Kembali ke soal tinggi badan. Dalam suatu penelitian yang diadakan oleh University of Edinburgh tahun 2014 silam, dari 6000 partisipan ditemukan ada sedikit korelasi antara tinggi badan dan IQ yang lebih tinggi. individu yang lebih tinggi ternyata lebih cerdas. Ras merupakan faktor penting yang memengaruhi tinggi badan seseorang.

Selain itu ditemukan juga bahwa orang-orang dengan badan lebih pendek memiliki resiko lebih besar untuk terserang demensia, ketimbang mereka yang bertubuh tinggi.

Untuk menciptakan sumber daya manusia yang berkualitas perlu didukung dengan pertumbuhan anak secara optimal. Capaian pertumbuhan yang optimal pada setiap anak dipantau dan dinilai status gizi serta tren pertumbuhan anak sesuai standar (Permenkes 2 tahun 2020).

Idealnya, pertambahan panjang badan dari lahir hingga usia 1 tahun adalah sekitar 25 cm. Dari usia 1 tahun ke usia 2 tahun sekitar 13 cm, dan usia 2 tahun ke usia 3 tahun sekitar 9 cm. Sedangkan dari usia 4 tahun hingga masa pubertas, anak akan mengalami pertambahan tinggi badan sekitar 5 cm per tahun.

Dalam transformasi Kesehatannya, Kemenkes meluncurkan enam upaya.
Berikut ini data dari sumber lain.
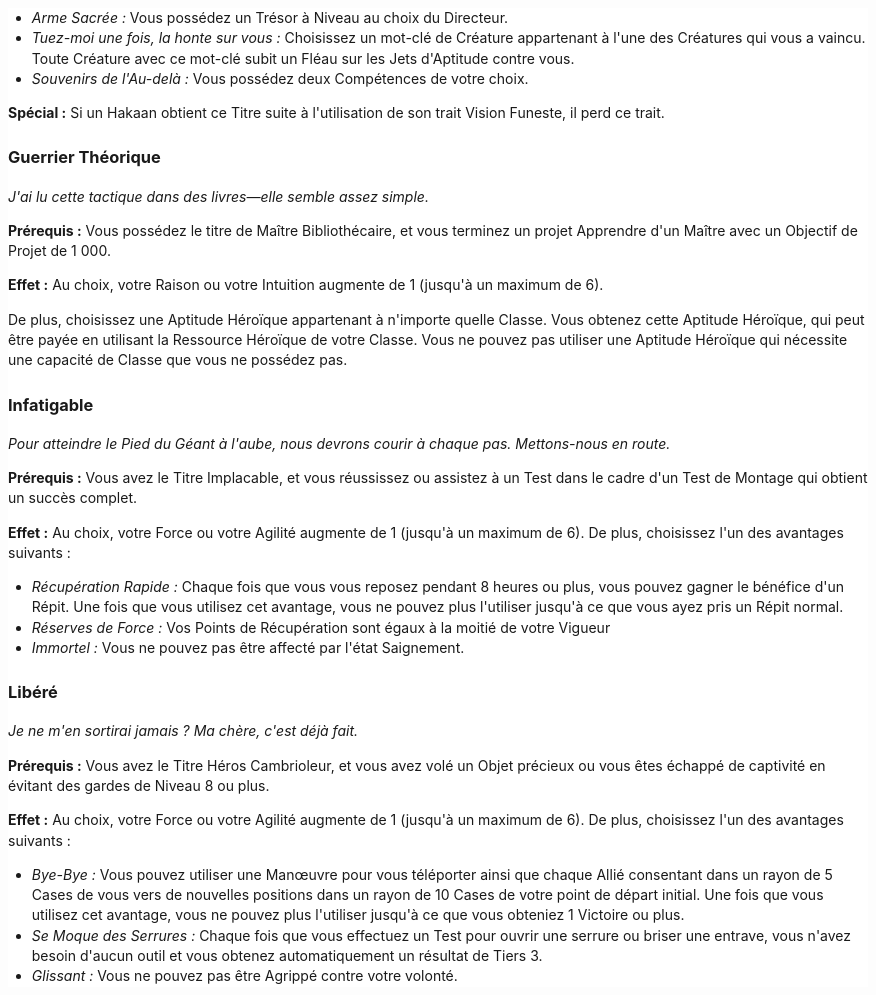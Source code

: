 - *Arme Sacrée :* Vous possédez un Trésor à Niveau au choix du Directeur.
- *Tuez-moi une fois, la honte sur vous :* Choisissez un mot-clé de Créature appartenant à l'une des Créatures qui vous a vaincu. Toute Créature avec ce mot-clé subit un Fléau sur les Jets d'Aptitude contre vous.
- *Souvenirs de l'Au-delà :* Vous possédez deux Compétences de votre choix.

**Spécial :** Si un Hakaan obtient ce Titre suite à l'utilisation de son trait Vision Funeste, il perd ce trait.

### Guerrier Théorique

*J'ai lu cette tactique dans des livres—elle semble assez simple.*

**Prérequis :** Vous possédez le titre de Maître Bibliothécaire, et vous terminez un projet Apprendre d'un Maître avec un Objectif de Projet de 1 000.

**Effet :** Au choix, votre Raison ou votre Intuition augmente de 1 (jusqu'à un maximum de 6).

De plus, choisissez une Aptitude Héroïque appartenant à n'importe quelle Classe. Vous obtenez cette Aptitude Héroïque, qui peut être payée en utilisant la Ressource Héroïque de votre Classe. Vous ne pouvez pas utiliser une Aptitude Héroïque qui nécessite une capacité de Classe que vous ne possédez pas.

### Infatigable

*Pour atteindre le Pied du Géant à l'aube, nous devrons courir à chaque pas. Mettons-nous en route.*

**Prérequis :** Vous avez le Titre Implacable, et vous réussissez ou assistez à un Test dans le cadre d'un Test de Montage qui obtient un succès complet.

**Effet :** Au choix, votre Force ou votre Agilité augmente de 1 (jusqu'à un maximum de 6). De plus, choisissez l'un des avantages suivants :

- *Récupération Rapide :* Chaque fois que vous vous reposez pendant 8 heures ou plus, vous pouvez gagner le bénéfice d'un Répit. Une fois que vous utilisez cet avantage, vous ne pouvez plus l'utiliser jusqu'à ce que vous ayez pris un Répit normal.
- *Réserves de Force :* Vos Points de Récupération sont égaux à la moitié de votre Vigueur
- *Immortel :* Vous ne pouvez pas être affecté par l'état Saignement.

### Libéré

*Je ne m'en sortirai jamais ? Ma chère, c'est déjà fait.*

**Prérequis :** Vous avez le Titre Héros Cambrioleur, et vous avez volé un Objet précieux ou vous êtes échappé de captivité en évitant des gardes de Niveau 8 ou plus.

**Effet :** Au choix, votre Force ou votre Agilité augmente de 1 (jusqu'à un maximum de 6). De plus, choisissez l'un des avantages suivants :

- *Bye-Bye :* Vous pouvez utiliser une Manœuvre pour vous téléporter ainsi que chaque Allié consentant dans un rayon de 5 Cases de vous vers de nouvelles positions dans un rayon de 10 Cases de votre point de départ initial. Une fois que vous utilisez cet avantage, vous ne pouvez plus l'utiliser jusqu'à ce que vous obteniez 1 Victoire ou plus.
- *Se Moque des Serrures :* Chaque fois que vous effectuez un Test pour ouvrir une serrure ou briser une entrave, vous n'avez besoin d'aucun outil et vous obtenez automatiquement un résultat de Tiers 3.
- *Glissant :* Vous ne pouvez pas être Agrippé contre votre volonté.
Salah satu hal yang ditekankan adalah perbaikan Pelayanan primer berbasis preventif dan promotif. Ini beranjak dari peran lembaga kemasyarakatan desa terutama posyandu. Sasaran Pelayanan Posyandu tidak lagi dirancang hanya untuk ibu dan anak. Sekitar 20-30 jenis pelayanan dilakukan terutama berbasis preventif dan promotif. Lebih baik mencegah dari pada mengobati tentu itu prinsipnya.

Tinggal lagi mempersiapkan Posyandu yang ada. Baik kelembagaan dan SDMnya. Refungsionalisasi Posyandu ini perlu kolaborasi lintas sektor terutama peran Kementerian Dalam Negeri melalui direktorat Jenderal Bina Pemerintahan Desa. Posyandu yang secara regulasi dinyatakan sebagai lembaga kemasyarakatan desa (LKD) diatur melalui Permendagri nomor 18 tahun 2018.

Perbaikan Pelayanan Primer ini dari perspektif preventif dan promotif terkait pula dengan upaya peningkatan kapasitas Pemerintahan desa yang meliputi lembaga desa yaitu Pemerintah Desa dan Badan Permusyawaratan Desa (BPD), Lembaga Adat Desa (LAD) dan LKD yang tengah giat dilakukan oleh Direktorat Jenderal Bina Pemerintahan Desa.

Tentunya hal ini perlu disikapi secara responsif oleh semua pemangku kepentingan, utamanya dalam mendorong capaian tinggi anak maksimal guna mempercepat penurunan stunting.